FIG. 1 is an equivalent circuit diagram showing an equivalent circuit of a low noise amplifier according to an embodiment of the present invention.

FIG. 2 is an equivalent circuit diagram showing an equivalent circuit of a low noise amplifier according to another embodiment of the present invention.

FIG. 3 is a Smith chart diagram by simulation of the input impedance and the optimum power source impedance of the FET including the series feedback section of the present invention.

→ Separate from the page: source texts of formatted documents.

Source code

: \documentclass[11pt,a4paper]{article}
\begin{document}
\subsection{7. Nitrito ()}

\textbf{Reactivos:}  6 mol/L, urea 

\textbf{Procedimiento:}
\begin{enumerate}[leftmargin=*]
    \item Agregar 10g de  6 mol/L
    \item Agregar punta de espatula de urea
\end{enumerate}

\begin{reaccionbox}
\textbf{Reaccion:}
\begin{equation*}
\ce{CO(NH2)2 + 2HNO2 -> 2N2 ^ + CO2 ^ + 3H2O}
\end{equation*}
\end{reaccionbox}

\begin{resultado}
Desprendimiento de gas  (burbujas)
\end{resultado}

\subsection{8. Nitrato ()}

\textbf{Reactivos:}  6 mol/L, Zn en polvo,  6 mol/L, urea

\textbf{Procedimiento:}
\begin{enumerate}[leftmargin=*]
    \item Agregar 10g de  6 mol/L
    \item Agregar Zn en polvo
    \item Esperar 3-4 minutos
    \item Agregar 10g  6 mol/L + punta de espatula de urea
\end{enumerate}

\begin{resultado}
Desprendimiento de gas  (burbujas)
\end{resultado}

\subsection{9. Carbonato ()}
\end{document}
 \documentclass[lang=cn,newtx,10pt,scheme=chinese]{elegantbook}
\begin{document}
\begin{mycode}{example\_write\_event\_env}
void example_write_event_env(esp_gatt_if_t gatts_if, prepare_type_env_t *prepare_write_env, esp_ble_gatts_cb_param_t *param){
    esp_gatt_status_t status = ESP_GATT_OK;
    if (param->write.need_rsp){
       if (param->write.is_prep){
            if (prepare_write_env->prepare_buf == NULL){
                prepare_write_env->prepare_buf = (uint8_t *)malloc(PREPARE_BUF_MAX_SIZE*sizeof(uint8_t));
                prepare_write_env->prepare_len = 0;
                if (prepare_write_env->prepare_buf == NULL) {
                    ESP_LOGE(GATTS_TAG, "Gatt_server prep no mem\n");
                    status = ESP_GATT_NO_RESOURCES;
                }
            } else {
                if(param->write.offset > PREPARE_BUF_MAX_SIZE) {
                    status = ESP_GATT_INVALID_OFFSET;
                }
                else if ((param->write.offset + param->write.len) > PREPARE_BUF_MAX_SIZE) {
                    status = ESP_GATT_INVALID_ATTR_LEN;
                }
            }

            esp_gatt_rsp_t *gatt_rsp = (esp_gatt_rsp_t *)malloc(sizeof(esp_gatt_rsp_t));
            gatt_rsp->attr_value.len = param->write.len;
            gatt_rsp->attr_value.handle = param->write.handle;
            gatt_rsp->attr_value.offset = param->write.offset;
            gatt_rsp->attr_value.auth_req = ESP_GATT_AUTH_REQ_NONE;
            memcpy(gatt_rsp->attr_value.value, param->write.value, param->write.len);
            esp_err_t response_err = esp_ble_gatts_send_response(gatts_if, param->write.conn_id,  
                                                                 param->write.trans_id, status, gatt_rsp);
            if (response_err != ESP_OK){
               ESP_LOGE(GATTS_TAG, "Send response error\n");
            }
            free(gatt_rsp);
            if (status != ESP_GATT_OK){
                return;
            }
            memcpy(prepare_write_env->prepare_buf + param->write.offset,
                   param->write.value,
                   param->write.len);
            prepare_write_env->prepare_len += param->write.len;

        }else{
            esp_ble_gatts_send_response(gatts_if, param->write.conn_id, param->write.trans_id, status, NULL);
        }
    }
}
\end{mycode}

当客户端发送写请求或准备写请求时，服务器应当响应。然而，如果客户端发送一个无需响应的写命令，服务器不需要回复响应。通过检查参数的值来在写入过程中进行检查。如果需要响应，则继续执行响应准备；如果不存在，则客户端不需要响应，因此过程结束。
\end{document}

FIG. 4 is an equivalent circuit diagram showing an equivalent circuit of a conventional low noise amplifier.

[Explanation of symbols]

1 Input Terminal 2 Microstrip Line Constituting Short Stub 3 Bypass Capacitor 4 Gate Bias Terminal 5 Microstrip Line Constituting Main Line 6 Microstrip Line 7 Variable Capacitance 8 Variable Frequency Band Matching Circuit on Input Side 9 FET 10 Microstrip Line 11 Drain Bias Terminal 12 Output Terminal 13 Variable Frequency Band Matching Circuit on Output Side 14 Variable Capacitance Diode 15 RF Choke Coil 16 Bias Terminal 17 FET 18 Bias Terminal 19 Variable Frequency Band Matching Circuit 19a Variable Frequency Band Matching Circuit

Claims (3)

[Claims] 1. A first variable frequency band matching means provided on an input side, a field effect transistor for amplifying an input microwave signal, and a second variable frequency band matching means provided on an output side. In the low noise amplifier, a third variable frequency band matching having a microstrip line and a variable capacitor connected in series between the source electrode of the field effect transistor and ground, and an RF choke coil connected in parallel with them. A low noise amplifier comprising means. 2. The low noise amplifier according to claim 1, wherein a diode is used as the variable capacitor. 3. The low noise amplifier according to claim 1, wherein the variable capacitor uses a field effect transistor.